Recommendation is the interaction between the system and people, the recommendation first need to better understand people, understand users. Lio Jo, the chairman of the former Technical committee, Baidu, this is a more intelligent Internet development direction, the system of wisdom will be more and more advanced, which in itself is very attractive direction.
The algorithm is not abstruse, the case is proof
As I said at the beginning of this article, considering the combination of arithmetic and mathematics is very close, and in the daily life of the application is also less, in fact, many people are still somewhat afraid of the algorithm. But is the algorithm really that deep? In a broad sense, the algorithm is a method of solving a kind of problem which is summed up by people. Generally speaking, the computer algorithm, in order to describe the precise rigor, usually uses the formal language of mathematics to describe the problem and give the corresponding solution. The formal language of sampling is not easily understood by the general public. But the algorithm itself is only a way to solve the problem, the actual application we will use a lot of algorithms, some simple and complex.

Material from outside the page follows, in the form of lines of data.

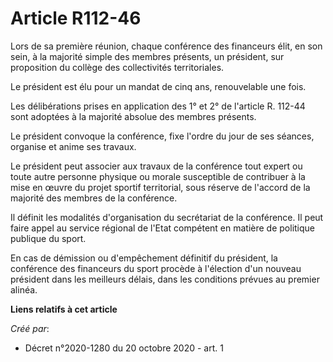 # Article R112-46

Lors de sa première réunion, chaque conférence des financeurs élit, en son sein, à la majorité simple des membres présents,
un président, sur proposition du collège des collectivités territoriales.

Le président est élu pour un mandat de cinq ans, renouvelable une fois.

Les délibérations prises en application des 1° et 2° de l'article R. 112-44 sont adoptées à la majorité absolue des membres
présents.

Le président convoque la conférence, fixe l'ordre du jour de ses séances, organise et anime ses travaux.

Le président peut associer aux travaux de la conférence tout expert ou toute autre personne physique ou morale susceptible de
contribuer à la mise en œuvre du projet sportif territorial, sous réserve de l'accord de la majorité des membres de la
conférence.

Il définit les modalités d'organisation du secrétariat de la conférence. Il peut faire appel au service régional de l'Etat
compétent en matière de politique publique du sport.

En cas de démission ou d'empêchement définitif du président, la conférence des financeurs du sport procède à l'élection d'un
nouveau président dans les meilleurs délais, dans les conditions prévues au premier alinéa.

**Liens relatifs à cet article**

_Créé par_:

  - Décret n°2020-1280 du 20 octobre 2020 - art. 1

In order for the general technical staff to have a better understanding of the algorithm, Lio Jo listed an electronic business site often has a function-"hot list." In fact, "Hot List" is a simple and effective algorithm, the use of sales directly sorted. At the same time, on this basis can also be further in-depth analysis, for practical problems, to make more targeted strategy upgrades. But directly according to the sales order, sometimes we will encounter a large number of hot goods long-term occupy the list, there is "expired" situation. For example, a large sale of products suitable for winter sales, no longer to buy in the summer, but because of historical data, so that the product still occupy the position of the list, it seems inappropriate. At this point we need to improve the algorithm targeted to add the "time" dimension of information.
We can either simply follow a discrete, one-size-fits-all approach, in the case of only 1 months of sales volume, you can also do a continuous function, so that the history of sales will decay over time, such as the use of the "Newton Cooling Theorem" (Note: The temperature is higher than the surrounding objects to the surrounding medium to pass the heat of the gradual cooling of the law followed. When the surface of the object and ambient temperature difference, unit time from the unit area of heat dissipation is directly proportional to the temperature difference, the proportional coefficient is called the heat transfer coefficient. In the designation and improvement of the algorithm, we can not only solve the practical problem, but also use the unique and specific solution, and we can abstract the problem, turn the actual problem into a variant of the known problem, use the existing knowledge and mature algorithm to resolve the new problem.
In fact, many algorithms, the basic principles are derived from our common sense, such as: you want to buy a mobile phone, but meet your basic requirements of the phone is too much, you start to tangle. So you focus on which phone your co-workers and friends are using, and ask them to comment on the phone so that they can help themselves make decisions because you think they are more likely to use the phone's habits and needs than others (say your elders or juniors), so their evaluations are more useful. This is the famous collaborative filtering algorithm, is the most classic recommendation domain algorithm. Its core idea is to estimate how much you like this thing, based on the number of people who are most similar to you, who have a preference for something.